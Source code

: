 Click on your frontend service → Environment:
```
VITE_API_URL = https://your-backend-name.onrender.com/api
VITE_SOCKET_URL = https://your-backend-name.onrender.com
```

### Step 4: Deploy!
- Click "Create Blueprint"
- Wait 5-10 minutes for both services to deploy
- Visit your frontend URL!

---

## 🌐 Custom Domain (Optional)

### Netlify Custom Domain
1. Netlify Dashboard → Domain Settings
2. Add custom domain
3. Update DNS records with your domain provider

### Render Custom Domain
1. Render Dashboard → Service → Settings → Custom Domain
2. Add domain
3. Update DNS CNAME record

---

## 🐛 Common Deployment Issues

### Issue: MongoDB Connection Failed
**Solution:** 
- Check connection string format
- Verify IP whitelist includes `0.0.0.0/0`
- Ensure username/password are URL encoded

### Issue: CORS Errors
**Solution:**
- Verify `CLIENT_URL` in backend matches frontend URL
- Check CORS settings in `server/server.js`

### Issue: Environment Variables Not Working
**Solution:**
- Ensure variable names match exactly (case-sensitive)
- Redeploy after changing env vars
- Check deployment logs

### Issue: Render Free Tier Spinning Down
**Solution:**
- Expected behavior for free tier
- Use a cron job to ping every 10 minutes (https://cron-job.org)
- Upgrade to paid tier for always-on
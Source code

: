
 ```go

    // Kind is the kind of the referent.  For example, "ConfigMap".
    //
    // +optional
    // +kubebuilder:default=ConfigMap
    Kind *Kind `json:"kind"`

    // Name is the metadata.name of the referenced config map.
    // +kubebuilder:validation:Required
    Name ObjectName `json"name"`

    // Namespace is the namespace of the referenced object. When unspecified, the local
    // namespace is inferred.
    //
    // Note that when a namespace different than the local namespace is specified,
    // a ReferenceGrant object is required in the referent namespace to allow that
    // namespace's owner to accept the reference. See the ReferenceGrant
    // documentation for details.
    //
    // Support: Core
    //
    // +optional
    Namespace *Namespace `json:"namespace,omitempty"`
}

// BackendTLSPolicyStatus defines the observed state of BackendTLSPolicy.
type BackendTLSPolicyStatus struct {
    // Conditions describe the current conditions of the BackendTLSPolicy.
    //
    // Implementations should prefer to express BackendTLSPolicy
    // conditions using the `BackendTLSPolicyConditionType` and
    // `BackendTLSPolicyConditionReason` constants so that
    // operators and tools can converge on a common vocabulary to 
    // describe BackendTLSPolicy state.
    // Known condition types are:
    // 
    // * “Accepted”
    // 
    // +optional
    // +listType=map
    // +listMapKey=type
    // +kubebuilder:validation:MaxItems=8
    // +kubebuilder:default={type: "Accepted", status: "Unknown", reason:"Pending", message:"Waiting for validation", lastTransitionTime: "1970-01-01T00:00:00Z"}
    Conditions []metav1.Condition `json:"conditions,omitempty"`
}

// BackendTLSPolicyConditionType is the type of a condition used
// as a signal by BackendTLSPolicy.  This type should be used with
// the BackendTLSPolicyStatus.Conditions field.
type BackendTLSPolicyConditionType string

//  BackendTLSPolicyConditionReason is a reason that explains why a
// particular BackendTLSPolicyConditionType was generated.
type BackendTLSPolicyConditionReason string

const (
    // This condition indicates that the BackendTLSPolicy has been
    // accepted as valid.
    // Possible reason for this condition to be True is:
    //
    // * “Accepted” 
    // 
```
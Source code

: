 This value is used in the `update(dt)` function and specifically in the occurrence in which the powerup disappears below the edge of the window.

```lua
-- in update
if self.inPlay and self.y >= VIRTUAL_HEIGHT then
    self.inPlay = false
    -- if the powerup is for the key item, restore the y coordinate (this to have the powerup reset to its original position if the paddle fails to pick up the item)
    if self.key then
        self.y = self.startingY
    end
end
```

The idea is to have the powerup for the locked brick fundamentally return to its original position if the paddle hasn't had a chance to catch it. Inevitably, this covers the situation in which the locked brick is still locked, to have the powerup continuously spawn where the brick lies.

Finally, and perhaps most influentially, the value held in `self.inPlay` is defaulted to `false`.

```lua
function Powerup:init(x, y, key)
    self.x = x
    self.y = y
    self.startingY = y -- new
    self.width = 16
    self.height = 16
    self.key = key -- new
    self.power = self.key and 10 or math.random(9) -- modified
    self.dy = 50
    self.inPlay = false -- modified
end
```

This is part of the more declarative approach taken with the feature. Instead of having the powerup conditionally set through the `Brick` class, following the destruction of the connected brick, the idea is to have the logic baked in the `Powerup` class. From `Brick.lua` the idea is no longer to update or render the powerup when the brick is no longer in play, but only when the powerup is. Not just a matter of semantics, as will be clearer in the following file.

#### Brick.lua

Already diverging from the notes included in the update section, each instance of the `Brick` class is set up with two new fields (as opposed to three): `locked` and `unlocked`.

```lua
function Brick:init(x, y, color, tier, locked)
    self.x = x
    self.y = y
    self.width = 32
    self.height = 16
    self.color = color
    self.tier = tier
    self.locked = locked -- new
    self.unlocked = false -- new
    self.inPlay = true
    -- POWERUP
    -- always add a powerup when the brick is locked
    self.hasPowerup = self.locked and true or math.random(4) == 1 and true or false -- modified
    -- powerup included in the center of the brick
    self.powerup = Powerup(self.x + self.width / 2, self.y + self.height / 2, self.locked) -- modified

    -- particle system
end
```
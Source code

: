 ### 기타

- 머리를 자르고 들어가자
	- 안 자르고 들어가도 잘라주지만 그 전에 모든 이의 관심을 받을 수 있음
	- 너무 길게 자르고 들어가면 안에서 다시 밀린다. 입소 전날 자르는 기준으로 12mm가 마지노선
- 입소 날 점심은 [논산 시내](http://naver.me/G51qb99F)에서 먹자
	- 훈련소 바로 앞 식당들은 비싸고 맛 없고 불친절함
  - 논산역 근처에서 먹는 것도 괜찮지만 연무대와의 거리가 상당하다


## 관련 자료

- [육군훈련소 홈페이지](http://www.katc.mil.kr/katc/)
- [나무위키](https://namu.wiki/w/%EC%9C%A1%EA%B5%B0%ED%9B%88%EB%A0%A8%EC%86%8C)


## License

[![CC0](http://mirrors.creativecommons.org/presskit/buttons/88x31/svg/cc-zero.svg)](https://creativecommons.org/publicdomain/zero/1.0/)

◆ **WORK INSTRUCTION**:
Word for word, transcribe the entire listing shown above.

◆ **SOLUTION FOR THIS TASK**:
Source code

: Click on your frontend service → Environment:
```
VITE_API_URL = https://your-backend-name.onrender.com/api
VITE_SOCKET_URL = https://your-backend-name.onrender.com
```

### Step 4: Deploy!
- Click "Create Blueprint"
- Wait 5-10 minutes for both services to deploy
- Visit your frontend URL!

---

## 🌐 Custom Domain (Optional)

### Netlify Custom Domain
1. Netlify Dashboard → Domain Settings
2. Add custom domain
3. Update DNS records with your domain provider

### Render Custom Domain
1. Render Dashboard → Service → Settings → Custom Domain
2. Add domain
3. Update DNS CNAME record

---

## 🐛 Common Deployment Issues

### Issue: MongoDB Connection Failed
**Solution:** 
- Check connection string format
- Verify IP whitelist includes `0.0.0.0/0`
- Ensure username/password are URL encoded

### Issue: CORS Errors
**Solution:**
- Verify `CLIENT_URL` in backend matches frontend URL
- Check CORS settings in `server/server.js`

### Issue: Environment Variables Not Working
**Solution:**
- Ensure variable names match exactly (case-sensitive)
- Redeploy after changing env vars
- Check deployment logs

### Issue: Render Free Tier Spinning Down
**Solution:**
- Expected behavior for free tier
- Use a cron job to ping every 10 minutes (https://cron-job.org)
- Upgrade to paid tier for always-on
Source code

:
 ```go

    // Kind is the kind of the referent.  For example, "ConfigMap".
    //
    // +optional
    // +kubebuilder:default=ConfigMap
    Kind *Kind `json:"kind"`

    // Name is the metadata.name of the referenced config map.
    // +kubebuilder:validation:Required
    Name ObjectName `json"name"`

    // Namespace is the namespace of the referenced object. When unspecified, the local
    // namespace is inferred.
    //
    // Note that when a namespace different than the local namespace is specified,
    // a ReferenceGrant object is required in the referent namespace to allow that
    // namespace's owner to accept the reference. See the ReferenceGrant
    // documentation for details.
    //
    // Support: Core
    //
    // +optional
    Namespace *Namespace `json:"namespace,omitempty"`
}

// BackendTLSPolicyStatus defines the observed state of BackendTLSPolicy.
type BackendTLSPolicyStatus struct {
    // Conditions describe the current conditions of the BackendTLSPolicy.
    //
    // Implementations should prefer to express BackendTLSPolicy
    // conditions using the `BackendTLSPolicyConditionType` and
    // `BackendTLSPolicyConditionReason` constants so that
    // operators and tools can converge on a common vocabulary to 
    // describe BackendTLSPolicy state.
    // Known condition types are:
    // 
    // * “Accepted”
    // 
    // +optional
    // +listType=map
    // +listMapKey=type
    // +kubebuilder:validation:MaxItems=8
    // +kubebuilder:default={type: "Accepted", status: "Unknown", reason:"Pending", message:"Waiting for validation", lastTransitionTime: "1970-01-01T00:00:00Z"}
    Conditions []metav1.Condition `json:"conditions,omitempty"`
}

// BackendTLSPolicyConditionType is the type of a condition used
// as a signal by BackendTLSPolicy.  This type should be used with
// the BackendTLSPolicyStatus.Conditions field.
type BackendTLSPolicyConditionType string

//  BackendTLSPolicyConditionReason is a reason that explains why a
// particular BackendTLSPolicyConditionType was generated.
type BackendTLSPolicyConditionReason string

const (
    // This condition indicates that the BackendTLSPolicy has been
    // accepted as valid.
    // Possible reason for this condition to be True is:
    //
    // * “Accepted” 
    // 
```
Source code

: This value is used in the `update(dt)` function and specifically in the occurrence in which the powerup disappears below the edge of the window.

```lua
-- in update
if self.inPlay and self.y >= VIRTUAL_HEIGHT then
    self.inPlay = false
    -- if the powerup is for the key item, restore the y coordinate (this to have the powerup reset to its original position if the paddle fails to pick up the item)
    if self.key then
        self.y = self.startingY
    end
end
```

The idea is to have the powerup for the locked brick fundamentally return to its original position if the paddle hasn't had a chance to catch it. Inevitably, this covers the situation in which the locked brick is still locked, to have the powerup continuously spawn where the brick lies.

Finally, and perhaps most influentially, the value held in `self.inPlay` is defaulted to `false`.

```lua
function Powerup:init(x, y, key)
    self.x = x
    self.y = y
    self.startingY = y -- new
    self.width = 16
    self.height = 16
    self.key = key -- new
    self.power = self.key and 10 or math.random(9) -- modified
    self.dy = 50
    self.inPlay = false -- modified
end
```

This is part of the more declarative approach taken with the feature. Instead of having the powerup conditionally set through the `Brick` class, following the destruction of the connected brick, the idea is to have the logic baked in the `Powerup` class. From `Brick.lua` the idea is no longer to update or render the powerup when the brick is no longer in play, but only when the powerup is. Not just a matter of semantics, as will be clearer in the following file.

#### Brick.lua

Already diverging from the notes included in the update section, each instance of the `Brick` class is set up with two new fields (as opposed to three): `locked` and `unlocked`.

```lua
function Brick:init(x, y, color, tier, locked)
    self.x = x
    self.y = y
    self.width = 32
    self.height = 16
    self.color = color
    self.tier = tier
    self.locked = locked -- new
    self.unlocked = false -- new
    self.inPlay = true
    -- POWERUP
    -- always add a powerup when the brick is locked
    self.hasPowerup = self.locked and true or math.random(4) == 1 and true or false -- modified
    -- powerup included in the center of the brick
    self.powerup = Powerup(self.x + self.width / 2, self.y + self.height / 2, self.locked) -- modified

    -- particle system
end
```
Source code

: ### 기타

- 머리를 자르고 들어가자
	- 안 자르고 들어가도 잘라주지만 그 전에 모든 이의 관심을 받을 수 있음
	- 너무 길게 자르고 들어가면 안에서 다시 밀린다. 입소 전날 자르는 기준으로 12mm가 마지노선
- 입소 날 점심은 [논산 시내](http://naver.me/G51qb99F)에서 먹자
	- 훈련소 바로 앞 식당들은 비싸고 맛 없고 불친절함
  - 논산역 근처에서 먹는 것도 괜찮지만 연무대와의 거리가 상당하다


## 관련 자료

- [육군훈련소 홈페이지](http://www.katc.mil.kr/katc/)
- [나무위키](https://namu.wiki/w/%EC%9C%A1%EA%B5%B0%ED%9B%88%EB%A0%A8%EC%86%8C)


## License

[![CC0](http://mirrors.creativecommons.org/presskit/buttons/88x31/svg/cc-zero.svg)](https://creativecommons.org/publicdomain/zero/1.0/)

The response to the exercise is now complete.